Note 8 – Stockholders’ Deficit

 

On March 23, 2015 the Company issued 100,000 shares of restricted common stock for services related to Corporate Governance. The common shares were valued based on the fair value of the services provided rather than the common stock issued because it was determined by management that the fair value of the services rendered was more readily available than the fair value of the restricted common stock issued. The total value assigned to these services was $6,100; $3,500 was paid in cash and $2,500 was recognized related to the issuance of the restricted common stock. The Company receiving the shares paid the Company $100 for the shares as part of the consulting agreement.

 

During May 2015, the Company amended the Articles of Incorporation to authorize 10,000,000 shares of the Company’s Series A preferred stock, no par value per share. On June 17, 2015, the Company issued one share of Series A Preferred Stock, no par value, to the Company’s Chairman of the Board (the “Chairman”). As a holder of the outstanding share of Series A Preferred Stock, the Chairman is entitled to voting power equivalent to the number of votes equal to the total number of the Company’ common stock outstanding as of the record date for the determination of stockholders entitled to vote at each meeting of stockholders of the Company and entitled to vote on all matters submitted or required to be submitted to a vote of the stockholders of the Company.

 

The Company promised 100,000 shares of common stock to an attorney who worked with the Company.
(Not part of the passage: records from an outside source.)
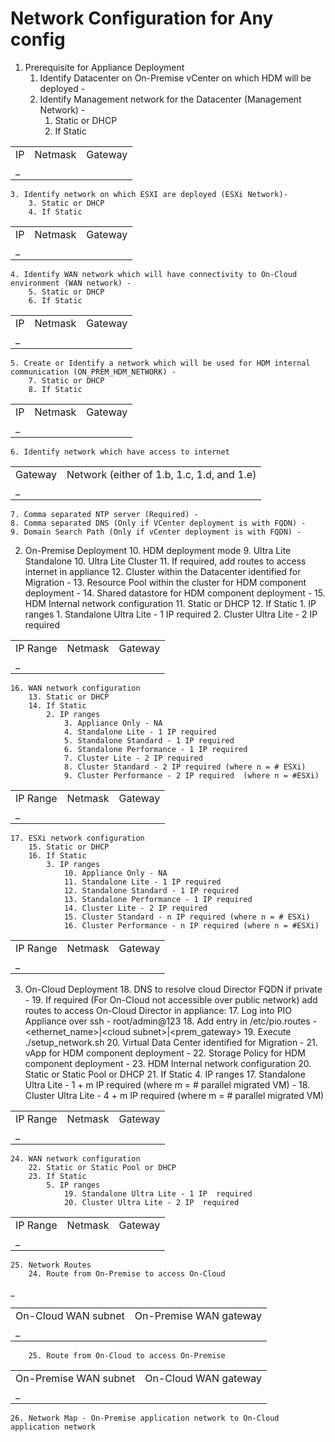 # Network Configuration for Any config


1. Prerequisite for Appliance Deployment
    1. Identify Datacenter on On-Premise vCenter on which HDM will be deployed - 
    2. Identify Management network for the Datacenter (Management Network) -  
        1. Static or DHCP
        2. If Static

<table>
  <tr>
   <td>
IP
   </td>
   <td>Netmask
   </td>
   <td>Gateway
   </td>
  </tr>
  <tr>
   <td>
_
   </td>
   <td>
   </td>
   <td>
   </td>
  </tr>
</table>




    3. Identify network on which ESXI are deployed (ESXi Network)- 
        3. Static or DHCP
        4. If Static

<table>
  <tr>
   <td>
IP
   </td>
   <td>Netmask
   </td>
   <td>Gateway
   </td>
  </tr>
  <tr>
   <td>
_
   </td>
   <td>
   </td>
   <td>
   </td>
  </tr>
</table>




    4. Identify WAN network which will have connectivity to On-Cloud environment (WAN network) - 
        5. Static or DHCP
        6. If Static

<table>
  <tr>
   <td>
IP
   </td>
   <td>Netmask
   </td>
   <td>Gateway
   </td>
  </tr>
  <tr>
   <td>
   _
   </td>
   <td>
   </td>
   <td>
   </td>
  </tr>
</table>




    5. Create or Identify a network which will be used for HDM internal communication (ON_PREM_HDM_NETWORK) - 
        7. Static or DHCP
        8. If Static

<table>
  <tr>
   <td>
IP
   </td>
   <td>Netmask
   </td>
   <td>Gateway
   </td>
  </tr>
  <tr>
   <td>
   _
   </td>
   <td>
   </td>
   <td>
   </td>
  </tr>
</table>




    6. Identify network which have access to internet

<table>
  <tr>
   <td>
Gateway 
   </td>
   <td>Network (either of 1.b, 1.c, 1.d, and 1.e)
   </td>
  </tr>
  <tr>
   <td>
   _
   </td>
   <td>
   </td>
  </tr>
</table>




    7. Comma separated NTP server (Required) - 
    8. Comma separated DNS (Only if VCenter deployment is with FQDN) -
    9. Domain Search Path (Only if vCenter deployment is with FQDN) - 
2. On-Premise Deployment
    10. HDM deployment mode
        9. Ultra Lite Standalone
        10. Ultra Lite Cluster
    11. If required, add routes to access internet in appliance
    12. Cluster within the Datacenter identified for Migration - 
    13. Resource Pool within the cluster for HDM component deployment - 
    14. Shared datastore for HDM component deployment - 
    15. HDM Internal network configuration
        11. Static or DHCP
        12. If Static
            1. IP ranges 
                1. Standalone Ultra Lite - 1 IP required
                2. Cluster Ultra Lite - 2 IP required

<table>
  <tr>
   <td>
IP Range
   </td>
   <td>Netmask
   </td>
   <td>Gateway
   </td>
  </tr>
  <tr>
   <td>
   _
   </td>
   <td>
   </td>
   <td>
   </td>
  </tr>
</table>




    16. WAN network configuration
        13. Static or DHCP
        14. If Static
            2. IP ranges 
                3. Appliance Only - NA
                4. Standalone Lite - 1 IP required
                5. Standalone Standard - 1 IP required
                6. Standalone Performance - 1 IP required
                7. Cluster Lite - 2 IP required
                8. Cluster Standard - 2 IP required (where n = # ESXi)
                9. Cluster Performance - 2 IP required  (where n = #ESXi)

<table>
  <tr>
   <td>
IP Range
   </td>
   <td>Netmask
   </td>
   <td>Gateway
   </td>
  </tr>
  <tr>
   <td>
   _
   </td>
   <td>
   </td>
   <td>
   </td>
  </tr>
</table>




    17. ESXi network configuration
        15. Static or DHCP
        16. If Static
            3. IP ranges 
                10. Appliance Only - NA
                11. Standalone Lite - 1 IP required
                12. Standalone Standard - 1 IP required
                13. Standalone Performance - 1 IP required
                14. Cluster Lite - 2 IP required
                15. Cluster Standard - n IP required (where n = # ESXi)
                16. Cluster Performance - n IP required (where n = #ESXi)

<table>
  <tr>
   <td>
IP Range
   </td>
   <td>Netmask
   </td>
   <td>Gateway
   </td>
  </tr>
  <tr>
   <td>
   _
   </td>
   <td>
   </td>
   <td>
   </td>
  </tr>
</table>




3. On-Cloud Deployment
   18. DNS to resolve cloud Director FQDN if private - 
   19. If required (For On-Cloud not accessible over public network) add routes to access On-Cloud Director in appliance:
        17. Log into PIO Appliance over ssh - root/admin@123
        18. Add entry in /etc/pio.routes - &lt;ethernet_name>|&lt;cloud subnet>|&lt;prem_gateway>
        19. Execute ./setup_network.sh
    20. Virtual Data Center identified for Migration - 
    21. vApp for HDM component deployment - 
    22. Storage Policy for HDM component deployment - 
    23. HDM Internal network configuration
        20. Static or Static Pool or DHCP
        21. If Static
            4. IP ranges 
                17. Standalone Ultra Lite - 1 + m IP required (where m = # parallel migrated VM) - 
                18. Cluster Ultra Lite - 4 + m IP required (where m = # parallel migrated VM)

<table>
  <tr>
   <td>
IP Range
   </td>
   <td>Netmask
   </td>
   <td>Gateway
   </td>
  </tr>
  <tr>
   <td>
   _
   </td>
   <td>
   </td>
   <td>
   </td>
  </tr>
</table>




    24. WAN network configuration
        22. Static or Static Pool or DHCP
        23. If Static
            5. IP ranges 
                19. Standalone Ultra Lite - 1 IP  required
                20. Cluster Ultra Lite - 2 IP  required

<table>
  <tr>
   <td>
IP Range
   </td>
   <td>Netmask
   </td>
   <td>Gateway
   </td>
  </tr>
  <tr>
   <td>
   _
   </td>
   <td>
   </td>
   <td>
   </td>
  </tr>
</table>




    25. Network Routes
        24. Route from On-Premise to access On-Cloud

<table>
  <tr>
   <td>
 On-Cloud WAN subnet
   </td>
   _
   <td>
 On-Premise WAN gateway
   </td>
  </tr>
  <tr>
   <td>
   _
   </td>
   <td>
   </td>
  </tr>
</table>


        25. Route from On-Cloud to access On-Premise

<table>
  <tr>
   <td>
On-Premise WAN subnet
   </td>
   <td>On-Cloud WAN gateway
   </td>
  </tr>
  <tr>
   <td>
   _
   </td>
   <td>
   </td>
  </tr>
</table>




    26. Network Map - On-Premise application network to On-Cloud application network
The shares are being issued as compensation for services provided as part of the original reverse merger filed by the Company. The shares were promised prior to the Company being a public entity and thus had no trading value or history. The shares were valued at $3,600. The common shares were valued based on the fair value of the services provided rather than the common stock issued because it was determined by management that the fair value of the services rendered was more readily available than the fair value of the restricted common stock issued. The shares were issued subsequent to June 30, 2015, and thus have been accounted for as stock subscribed as of June 30, 2015.

 

As discussed in Note 7, a related entity incurred costs and paid deposits on an acquisition on behalf of the Company. Total cash outlays by Strategic were $251,842 through June 30, 2015. During June 2015, the Company and Strategic agreed to settle this amount for 251,842 of the Company’s common shares. The shares were issued subsequent to June 30, 2015 and thus were accounted for as stock subscribed as of June 30, 2015.